ACTIVITY:
The records below hold a stretch from the line with "Questions to help" through the line with "Digestible windows into"; return exactly those lines, ends included, and nothing more.

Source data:
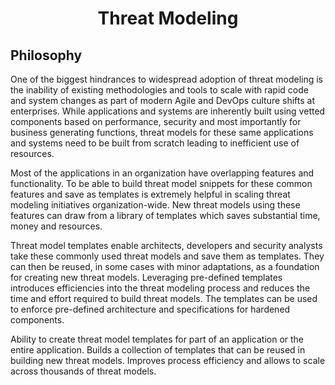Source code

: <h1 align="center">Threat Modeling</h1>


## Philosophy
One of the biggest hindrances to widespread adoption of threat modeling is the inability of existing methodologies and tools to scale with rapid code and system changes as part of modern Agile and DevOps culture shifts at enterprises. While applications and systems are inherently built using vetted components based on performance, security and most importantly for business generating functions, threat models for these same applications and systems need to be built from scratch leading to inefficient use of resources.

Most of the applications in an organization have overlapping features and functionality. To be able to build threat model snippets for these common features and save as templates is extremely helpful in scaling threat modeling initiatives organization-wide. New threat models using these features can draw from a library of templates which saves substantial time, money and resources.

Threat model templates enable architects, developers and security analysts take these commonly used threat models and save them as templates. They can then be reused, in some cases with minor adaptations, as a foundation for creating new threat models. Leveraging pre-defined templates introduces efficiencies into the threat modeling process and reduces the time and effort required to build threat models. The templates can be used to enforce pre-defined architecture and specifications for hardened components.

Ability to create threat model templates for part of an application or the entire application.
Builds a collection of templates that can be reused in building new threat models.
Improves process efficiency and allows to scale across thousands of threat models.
...
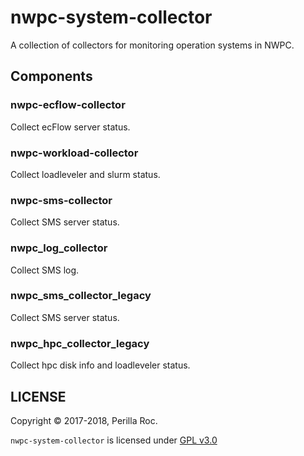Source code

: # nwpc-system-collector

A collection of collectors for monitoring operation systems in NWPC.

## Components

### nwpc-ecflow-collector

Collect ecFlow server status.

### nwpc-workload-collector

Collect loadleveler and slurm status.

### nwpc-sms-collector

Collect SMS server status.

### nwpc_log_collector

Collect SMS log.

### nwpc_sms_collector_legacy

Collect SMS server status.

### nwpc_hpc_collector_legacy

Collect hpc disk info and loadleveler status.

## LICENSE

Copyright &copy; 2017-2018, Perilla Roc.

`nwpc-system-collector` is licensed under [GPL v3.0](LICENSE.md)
---
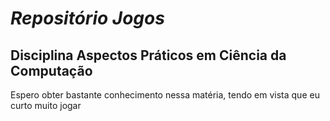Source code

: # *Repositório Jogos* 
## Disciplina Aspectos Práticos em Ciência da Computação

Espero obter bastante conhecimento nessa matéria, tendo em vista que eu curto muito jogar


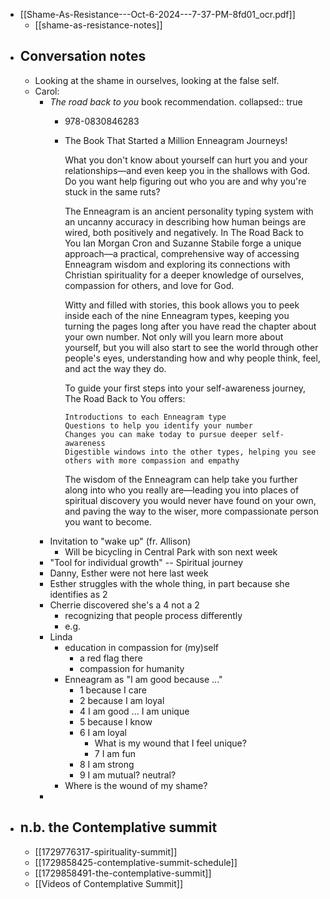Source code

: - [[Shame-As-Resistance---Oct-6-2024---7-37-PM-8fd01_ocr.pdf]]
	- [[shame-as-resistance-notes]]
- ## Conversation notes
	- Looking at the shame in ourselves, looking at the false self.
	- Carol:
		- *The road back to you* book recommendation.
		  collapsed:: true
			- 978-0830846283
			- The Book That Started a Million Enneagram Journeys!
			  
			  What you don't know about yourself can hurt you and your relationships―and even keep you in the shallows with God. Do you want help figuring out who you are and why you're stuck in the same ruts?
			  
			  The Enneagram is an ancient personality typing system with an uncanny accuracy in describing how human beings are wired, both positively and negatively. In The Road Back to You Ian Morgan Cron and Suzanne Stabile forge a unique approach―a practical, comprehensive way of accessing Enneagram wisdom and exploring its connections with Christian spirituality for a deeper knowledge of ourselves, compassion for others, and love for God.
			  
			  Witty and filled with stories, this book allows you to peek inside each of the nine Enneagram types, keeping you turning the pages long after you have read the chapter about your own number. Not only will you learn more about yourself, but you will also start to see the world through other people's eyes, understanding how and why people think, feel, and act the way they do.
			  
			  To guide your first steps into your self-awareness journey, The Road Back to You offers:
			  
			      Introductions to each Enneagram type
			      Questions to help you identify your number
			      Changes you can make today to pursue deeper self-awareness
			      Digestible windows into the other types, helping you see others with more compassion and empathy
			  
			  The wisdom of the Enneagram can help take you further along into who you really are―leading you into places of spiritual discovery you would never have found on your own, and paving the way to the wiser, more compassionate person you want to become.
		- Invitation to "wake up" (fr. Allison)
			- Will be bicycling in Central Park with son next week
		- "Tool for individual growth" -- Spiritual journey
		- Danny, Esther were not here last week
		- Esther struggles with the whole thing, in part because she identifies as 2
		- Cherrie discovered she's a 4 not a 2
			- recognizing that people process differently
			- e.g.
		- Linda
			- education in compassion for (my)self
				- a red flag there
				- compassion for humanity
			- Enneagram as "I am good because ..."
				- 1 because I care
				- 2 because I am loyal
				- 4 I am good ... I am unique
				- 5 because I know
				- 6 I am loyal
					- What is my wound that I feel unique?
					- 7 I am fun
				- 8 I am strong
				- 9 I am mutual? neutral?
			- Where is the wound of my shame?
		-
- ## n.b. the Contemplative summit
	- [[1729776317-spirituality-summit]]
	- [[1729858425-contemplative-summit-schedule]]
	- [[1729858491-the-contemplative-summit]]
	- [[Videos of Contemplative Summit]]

TASK RESULT:
			      Questions to help you identify your number
			      Changes you can make today to pursue deeper self-awareness
			      Digestible windows into the other types, helping you see others with more compassion and empathy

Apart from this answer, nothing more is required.